-------- DATA EXTRACT
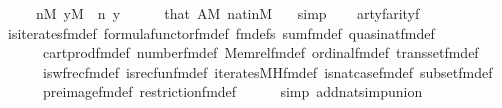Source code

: \begin{isabellebody}
\ \ \ \ \ {\isachardoublequoteopen}n{\isasymin}M{\isachardoublequoteclose}\ {\isachardoublequoteopen}y{\isasymin}M{\isachardoublequoteclose}\ \ n\ y\isanewline
\ \ \ \ \isamarkupfalse%
\ that\ {\isacartoucheopen}A{\isasymin}M{\isacartoucheclose}\ nat{\isacharunderscore}{\kern0pt}in{\isacharunderscore}{\kern0pt}M\ {}\ \isamarkupfalse%
\ simp\isanewline
\ \ \isamarkupfalse%
\ artyf{\isacharcolon}{\kern0pt}{\isachardoublequoteopen}arity{\isacharparenleft}{\kern0pt}{\isacharquery}{\kern0pt}f{\isacharparenright}{\kern0pt}\ {\isacharequal}{\kern0pt}\ {}{\isachardoublequoteclose}\isanewline
\ \ \ \ \isamarkupfalse%
\ is{\isacharunderscore}{\kern0pt}iterates{\isacharunderscore}{\kern0pt}fm{\isacharunderscore}{\kern0pt}def\ formula{\isacharunderscore}{\kern0pt}functor{\isacharunderscore}{\kern0pt}fm{\isacharunderscore}{\kern0pt}def\ fm{\isacharunderscore}{\kern0pt}defs\ sum{\isacharunderscore}{\kern0pt}fm{\isacharunderscore}{\kern0pt}def\ quasinat{\isacharunderscore}{\kern0pt}fm{\isacharunderscore}{\kern0pt}def\isanewline
\ \ \ \ \ \ cartprod{\isacharunderscore}{\kern0pt}fm{\isacharunderscore}{\kern0pt}def\ number{}{\isacharunderscore}{\kern0pt}fm{\isacharunderscore}{\kern0pt}def\ Memrel{\isacharunderscore}{\kern0pt}fm{\isacharunderscore}{\kern0pt}def\ ordinal{\isacharunderscore}{\kern0pt}fm{\isacharunderscore}{\kern0pt}def\ transset{\isacharunderscore}{\kern0pt}fm{\isacharunderscore}{\kern0pt}def\isanewline
\ \ \ \ \ \ is{\isacharunderscore}{\kern0pt}wfrec{\isacharunderscore}{\kern0pt}fm{\isacharunderscore}{\kern0pt}def\ is{\isacharunderscore}{\kern0pt}recfun{\isacharunderscore}{\kern0pt}fm{\isacharunderscore}{\kern0pt}def\ iterates{\isacharunderscore}{\kern0pt}MH{\isacharunderscore}{\kern0pt}fm{\isacharunderscore}{\kern0pt}def\ is{\isacharunderscore}{\kern0pt}nat{\isacharunderscore}{\kern0pt}case{\isacharunderscore}{\kern0pt}fm{\isacharunderscore}{\kern0pt}def\ subset{\isacharunderscore}{\kern0pt}fm{\isacharunderscore}{\kern0pt}def\isanewline
\ \ \ \ \ \ pre{\isacharunderscore}{\kern0pt}image{\isacharunderscore}{\kern0pt}fm{\isacharunderscore}{\kern0pt}def\ restriction{\isacharunderscore}{\kern0pt}fm{\isacharunderscore}{\kern0pt}def\isanewline
\ \ \ \ \isamarkupfalse%
\ {\isacharparenleft}{\kern0pt}simp\ add{\isacharcolon}{\kern0pt}nat{\isacharunderscore}{\kern0pt}simp{\isacharunderscore}{\kern0pt}union{\isacharparenright}{\kern0pt}\isanewline
\ \ \isamarkupfalse%
\isanewline
\ \ \isamarkupfalse%

\end{isabellebody}
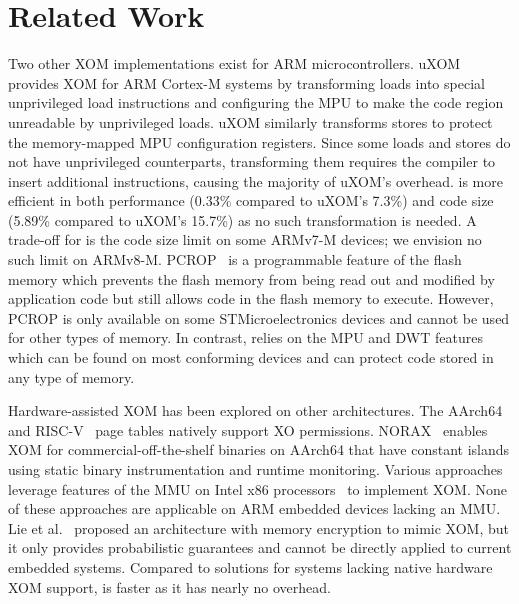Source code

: \section{Related Work}
\label{sec:related}

%
%

Two other XOM implementations exist for ARM microcontrollers.
uXOM~\cite{uXOM:UsenixSec19}
provides XOM for ARM Cortex-M systems by transforming loads into
special unprivileged load
instructions and configuring the MPU to make the code region unreadable by
unprivileged loads.  uXOM similarly transforms stores to
protect the memory-mapped MPU configuration registers.  Since
some loads and stores do not have unprivileged counterparts,
transforming them requires the compiler to insert additional instructions,
causing the majority of uXOM's overhead.  {\System} is more
efficient in both performance (0.33\% compared to uXOM's 7.3\%) and code
size (5.89\% compared to uXOM's 15.7\%) as no such transformation is needed.
A trade-off for {\System} is the code size limit on some ARMv7-M
devices; we envision no such limit on ARMv8-M.
PCROP~\cite{STM32F4:PCROP:Manual} is a programmable feature of the flash
memory which prevents the flash memory from being read out and modified by
application code but still allows code in the flash memory to execute.
However, PCROP is only available on some
STMicroelectronics devices and cannot be used for other types of memory.
In contrast, {\System} relies on the MPU
and DWT features~\cite{ARMv7-M:Manual,ARMv8-M:Manual} which can
be found on most conforming devices
and can protect code stored in any type of memory.

%
%

Hardware-assisted XOM has been explored on other architectures.
The AArch64~\cite{ARMv8-A:Manual} and RISC-V~\cite{RISC-V:Priv:Manual}
page tables natively support XO permissions.
NORAX~\cite{NORAX:Oakland17} enables XOM for
commercial-off-the-shelf binaries on AArch64 that have constant islands
using static binary
instrumentation and runtime monitoring.
Various approaches~\cite{HideM:CODASPY15,Readactor:Oakland15,%
ExOShim:ICCWS16,KHide:CNS16,XOM-Switch:BlackHatAsia18,IskiOS:ArXiv19} leverage
features of the MMU on Intel x86 processors~\cite{X86:Intel:Manual}
to implement XOM.
None of these approaches are applicable on ARM embedded devices
lacking an MMU.  Lie et al.~\cite{XOM:ASPLOS00} proposed an
architecture with memory encryption to mimic XOM, but it only
provides probabilistic guarantees and cannot be directly applied to
current embedded systems.
Compared to solutions for systems lacking native hardware XOM support,
{\System} is faster as it has nearly no overhead.

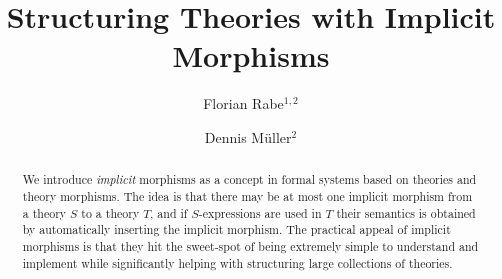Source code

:\documentclass[orivec]{llncs}
\begin{document}
\title{Structuring Theories with Implicit Morphisms}
\author{Florian Rabe$^{1,2}$ \and Dennis M\"uller$^2$}
\maketitle

\begin{abstract}
We introduce \emph{implicit} morphisms as a concept in formal systems based on theories and theory morphisms.
The idea is that there may be at most one implicit morphism from a theory $S$ to a theory $T$, and if $S$-expressions are used in $T$ their semantics is obtained by automatically inserting the implicit morphism.
The practical appeal of implicit morphisms is that they hit the sweet-spot of being extremely simple to understand and implement while significantly helping with structuring large collections of theories.
\end{abstract}




\end{document}
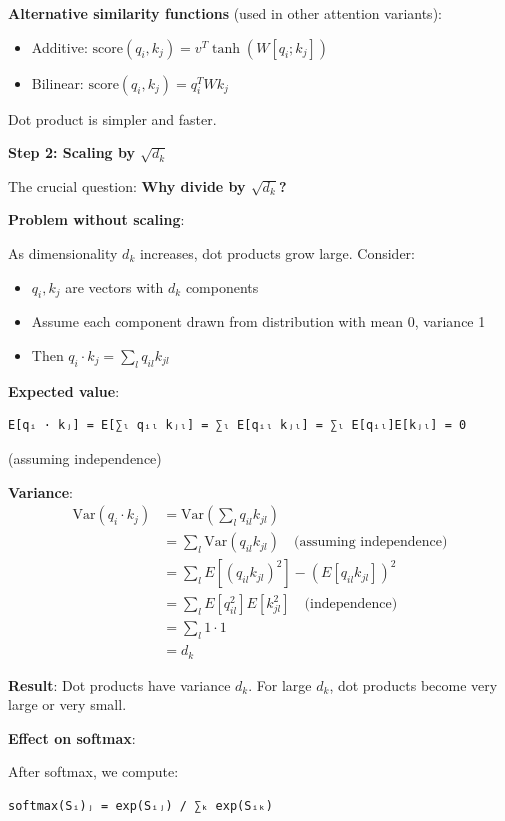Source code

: \documentclass[11pt,oneside]{book}
\begin{document}
\textbf{Alternative similarity functions} (used in other attention variants):
\begin{itemize}
\item Additive: $\text{score}(q_i, k_j) = v^T \tanh(W[q_i; k_j])$
\item Bilinear: $\text{score}(q_i, k_j) = q_i^T W k_j$
\end{itemize}

Dot product is simpler and faster.

\textbf{Step 2: Scaling by $\sqrt{d_k}$}

The crucial question: \textbf{Why divide by $\sqrt{d_k}$?}

\textbf{Problem without scaling}:

As dimensionality $d_k$ increases, dot products grow large. Consider:
\begin{itemize}
\item $q_i, k_j$ are vectors with $d_k$ components
\item Assume each component drawn from distribution with mean 0, variance 1
\item Then $q_i \cdot k_j = \sum_l q_{il} k_{jl}$
\end{itemize}

\textbf{Expected value}:
\begin{verbatim}
E[qᵢ · kⱼ] = E[∑ₗ qᵢₗ kⱼₗ] = ∑ₗ E[qᵢₗ kⱼₗ] = ∑ₗ E[qᵢₗ]E[kⱼₗ] = 0
\end{verbatim}
(assuming independence)

\textbf{Variance}:
\begin{align*}
\text{Var}(q_i \cdot k_j) &= \text{Var}\left(\sum_l q_{il} k_{jl}\right) \\
             &= \sum_l \text{Var}(q_{il} k_{jl})  \quad \text{(assuming independence)} \\
             &= \sum_l E[(q_{il} k_{jl})^2] - (E[q_{il} k_{jl}])^2 \\
             &= \sum_l E[q_{il}^2]E[k_{jl}^2]  \quad \text{(independence)} \\
             &= \sum_l 1 \cdot 1 \\
             &= d_k
\end{align*}

\textbf{Result}: Dot products have variance $d_k$. For large $d_k$, dot products become very large or very small.

\textbf{Effect on softmax}:

After softmax, we compute:
\begin{verbatim}
softmax(Sᵢ)ⱼ = exp(Sᵢⱼ) / ∑ₖ exp(Sᵢₖ)
\end{verbatim}
\end{document}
----------------
**WORK REQUEST**
In the data above, count the lines where the word "overhead" appears; reply with the number only.

**WRITTEN REPLY**
2